Stored data
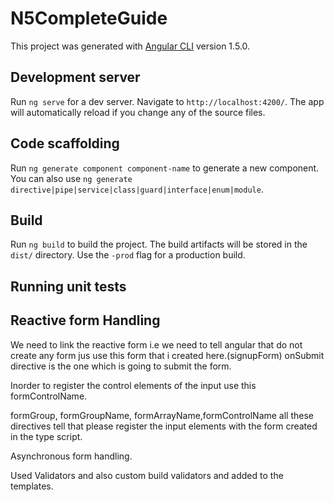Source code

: # N5CompleteGuide

This project was generated with [Angular CLI](https://github.com/angular/angular-cli) version 1.5.0.

## Development server

Run `ng serve` for a dev server. Navigate to `http://localhost:4200/`. The app will automatically reload if you change any of the source files.

## Code scaffolding

Run `ng generate component component-name` to generate a new component. You can also use `ng generate directive|pipe|service|class|guard|interface|enum|module`.

## Build

Run `ng build` to build the project. The build artifacts will be stored in the `dist/` directory. Use the `-prod` flag for a production build.

## Running unit tests

##  Reactive form Handling

 We need to link the reactive form i.e we need to tell angular that do not create any form jus use this form that i created here.(signupForm)
 onSubmit directive is the one which is going to submit the form.
 
 Inorder to register the control elements of the input use this formControlName.
 
formGroup, formGroupName, formArrayName,formControlName all these directives tell that  please register the input elements with the form created in the type script.

Asynchronous form handling.

Used Validators and also custom build validators and added  to the templates.
 
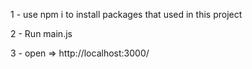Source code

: 1 - use npm i to install packages that used in this project

2 - Run main.js 

3 - open => http://localhost:3000/
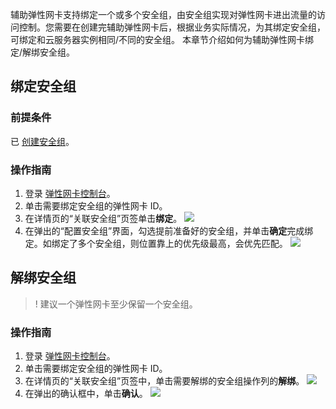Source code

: 辅助弹性网卡支持绑定一个或多个安全组，由安全组实现对弹性网卡进出流量的访问控制。您需要在创建完辅助弹性网卡后，根据业务实际情况，为其绑定安全组，可绑定和云服务器实例相同/不同的安全组。
本章节介绍如何为辅助弹性网卡绑定/解绑安全组。



## 绑定安全组[](id:group)
### 前提条件
已 [创建安全组](https://cloud.tencent.com/document/product/215/20398)。

### 操作指南
1. 登录 [弹性网卡控制台](https://console.cloud.tencent.com/vpc/eni?rid=1)。
2. 单击需要绑定安全组的弹性网卡 ID。
3. 在详情页的“关联安全组”页签单击**绑定**。
    ![](https://qcloudimg.tencent-cloud.cn/raw/d39ef621a8372d22093d72abeba43d85.png)
4. 在弹出的“配置安全组”界面，勾选提前准备好的安全组，并单击**确定**完成绑定。如绑定了多个安全组，则位置靠上的优先级最高，会优先匹配。
![](https://qcloudimg.tencent-cloud.cn/raw/a25ef148a74d30790212380b60c72134.png)


## 解绑安全组
>! 建议一个弹性网卡至少保留一个安全组。
>
### 操作指南
1. 登录 [弹性网卡控制台](https://console.cloud.tencent.com/vpc/eni?rid=1)。
2. 单击需要绑定安全组的弹性网卡 ID。
3. 在详情页的“关联安全组”页签中，单击需要解绑的安全组操作列的**解绑**。
   ![](https://qcloudimg.tencent-cloud.cn/raw/a95281cc0cedaf61ab0adbea9a13888a.png)
4. 在弹出的确认框中，单击**确认**。
![](https://qcloudimg.tencent-cloud.cn/raw/a25ef148a74d30790212380b60c72134.png)
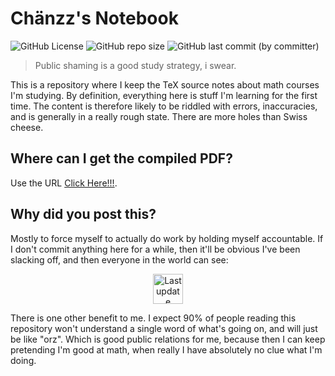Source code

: # Chänzz's Notebook

![GitHub License](https://img.shields.io/github/license/chanzz0/chanzz-notebook?logo=github) ![GitHub repo size](https://img.shields.io/github/repo-size/chanzz0/chanzz-notebook) ![GitHub last commit (by committer)](https://img.shields.io/github/last-commit/chanzz0/chanzz-notebook)

> Public shaming is a good study strategy, i swear. 

This is a repository where I keep the TeX source notes about math courses I'm studying. By definition, everything here is stuff I'm learning for the first time. The content is therefore likely to be riddled with errors, inaccuracies, and is generally in a really rough state. There are more holes than Swiss cheese.

## Where can I get the compiled PDF?

Use the URL [Click Here!!!](https://chanzz0.github.io/PDFs/notebook.pdf). 

## Why did you post this?

Mostly to force myself to actually do work by holding myself accountable. If I don't commit anything here for a while, then it'll be obvious I've been slacking off, and then everyone in the world can see:

<p align="center">
<img src="https://img.shields.io/github/last-commit/chanzz0/chanzz-notebook" alt="Last update" height="48px">
</p>

There is one other benefit to me. I expect 90% of people reading this repository won't understand a single word of what's going on, and will just be like "orz". Which is good public relations for me, because then I can keep pretending I'm good at math, when really I have absolutely no clue what I'm doing.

Work instruction: Find every line above that contains the word "created", and return each one.

Exercise response:
 We need to link the reactive form i.e we need to tell angular that do not create any form jus use this form that i created here.(signupForm)
formGroup, formGroupName, formArrayName,formControlName all these directives tell that  please register the input elements with the form created in the type script.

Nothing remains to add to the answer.